**TRY IT**
Images excluded, return every record exactly as it reads.

**DATA FOR THE TASK**
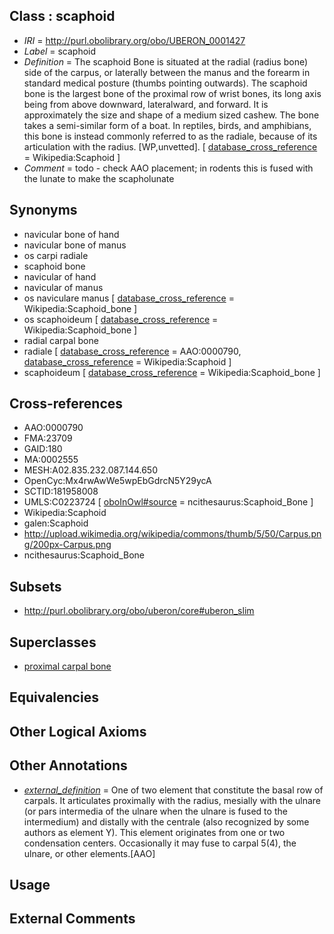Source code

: 
## Class : scaphoid

 * *IRI* = http://purl.obolibrary.org/obo/UBERON_0001427
 * *Label* = scaphoid
 * *Definition* = The scaphoid Bone is situated at the radial (radius bone) side of the carpus, or laterally between the manus and the forearm in standard medical posture (thumbs pointing outwards). The scaphoid bone is the largest bone of the proximal row of wrist bones, its long axis being from above downward, lateralward, and forward. It is approximately the size and shape of a medium sized cashew. The bone takes a semi-similar form of a boat. In reptiles, birds, and amphibians, this bone is instead commonly referred to as the radiale, because of its articulation with the radius. [WP,unvetted]. [ [database_cross_reference](../../ef/oboInOwl#hasDbXref.md) = Wikipedia:Scaphoid ]
 * *Comment* = todo - check AAO placement; in rodents this is fused with the lunate to make the scapholunate

## Synonyms

 * navicular bone of hand
 * navicular bone of manus
 * os carpi radiale
 * scaphoid bone
 * navicular of hand
 * navicular of manus
 * os naviculare manus [ [database_cross_reference](../../ef/oboInOwl#hasDbXref.md) = Wikipedia:Scaphoid_bone ]
 * os scaphoideum [ [database_cross_reference](../../ef/oboInOwl#hasDbXref.md) = Wikipedia:Scaphoid_bone ]
 * radial carpal bone
 * radiale [ [database_cross_reference](../../ef/oboInOwl#hasDbXref.md) = AAO:0000790, [database_cross_reference](../../ef/oboInOwl#hasDbXref.md) = Wikipedia:Scaphoid ]
 * scaphoideum [ [database_cross_reference](../../ef/oboInOwl#hasDbXref.md) = Wikipedia:Scaphoid_bone ]

## Cross-references

 * AAO:0000790
 * FMA:23709
 * GAID:180
 * MA:0002555
 * MESH:A02.835.232.087.144.650
 * OpenCyc:Mx4rwAwWe5wpEbGdrcN5Y29ycA
 * SCTID:181958008
 * UMLS:C0223724 [ [oboInOwl#source](../../ce/oboInOwl#source.md) = ncithesaurus:Scaphoid_Bone ]
 * Wikipedia:Scaphoid
 * galen:Scaphoid
 * http://upload.wikimedia.org/wikipedia/commons/thumb/5/50/Carpus.png/200px-Carpus.png
 * ncithesaurus:Scaphoid_Bone

## Subsets

 * http://purl.obolibrary.org/obo/uberon/core#uberon_slim

## Superclasses

 * [proximal carpal bone](../../UBERON/80/UBERON_0001480.md)

## Equivalencies


## Other Logical Axioms


## Other Annotations

 * *[external_definition](../../UBPROP/01/UBPROP_0000001.md)* = One of two element that constitute the basal row of carpals. It articulates proximally with the radius, mesially with the ulnare (or pars intermedia of the ulnare when the ulnare is fused to the intermedium) and distally with the centrale (also recognized by some authors as element Y). This element originates from one or two condensation centers. Occasionally it may fuse to carpal 5(4), the ulnare, or other elements.[AAO]

## Usage


## External Comments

**ANSWER TO THIS TASK**
Source code

: 
## Class : scaphoid

 * *IRI* = http://purl.obolibrary.org/obo/UBERON_0001427
 * *Label* = scaphoid
 * *Definition* = The scaphoid Bone is situated at the radial (radius bone) side of the carpus, or laterally between the manus and the forearm in standard medical posture (thumbs pointing outwards). The scaphoid bone is the largest bone of the proximal row of wrist bones, its long axis being from above downward, lateralward, and forward. It is approximately the size and shape of a medium sized cashew. The bone takes a semi-similar form of a boat. In reptiles, birds, and amphibians, this bone is instead commonly referred to as the radiale, because of its articulation with the radius. [WP,unvetted]. [ [database_cross_reference](../../ef/oboInOwl#hasDbXref.md) = Wikipedia:Scaphoid ]
 * *Comment* = todo - check AAO placement; in rodents this is fused with the lunate to make the scapholunate

## Synonyms

 * navicular bone of hand
 * navicular bone of manus
 * os carpi radiale
 * scaphoid bone
 * navicular of hand
 * navicular of manus
 * os naviculare manus [ [database_cross_reference](../../ef/oboInOwl#hasDbXref.md) = Wikipedia:Scaphoid_bone ]
 * os scaphoideum [ [database_cross_reference](../../ef/oboInOwl#hasDbXref.md) = Wikipedia:Scaphoid_bone ]
 * radial carpal bone
 * radiale [ [database_cross_reference](../../ef/oboInOwl#hasDbXref.md) = AAO:0000790, [database_cross_reference](../../ef/oboInOwl#hasDbXref.md) = Wikipedia:Scaphoid ]
 * scaphoideum [ [database_cross_reference](../../ef/oboInOwl#hasDbXref.md) = Wikipedia:Scaphoid_bone ]

## Cross-references

 * AAO:0000790
 * FMA:23709
 * GAID:180
 * MA:0002555
 * MESH:A02.835.232.087.144.650
 * OpenCyc:Mx4rwAwWe5wpEbGdrcN5Y29ycA
 * SCTID:181958008
 * UMLS:C0223724 [ [oboInOwl#source](../../ce/oboInOwl#source.md) = ncithesaurus:Scaphoid_Bone ]
 * Wikipedia:Scaphoid
 * galen:Scaphoid
 * http://upload.wikimedia.org/wikipedia/commons/thumb/5/50/Carpus.png/200px-Carpus.png
 * ncithesaurus:Scaphoid_Bone

## Subsets

 * http://purl.obolibrary.org/obo/uberon/core#uberon_slim

## Superclasses

 * [proximal carpal bone](../../UBERON/80/UBERON_0001480.md)

## Equivalencies


## Other Logical Axioms


## Other Annotations

 * *[external_definition](../../UBPROP/01/UBPROP_0000001.md)* = One of two element that constitute the basal row of carpals. It articulates proximally with the radius, mesially with the ulnare (or pars intermedia of the ulnare when the ulnare is fused to the intermedium) and distally with the centrale (also recognized by some authors as element Y). This element originates from one or two condensation centers. Occasionally it may fuse to carpal 5(4), the ulnare, or other elements.[AAO]

## Usage


## External Comments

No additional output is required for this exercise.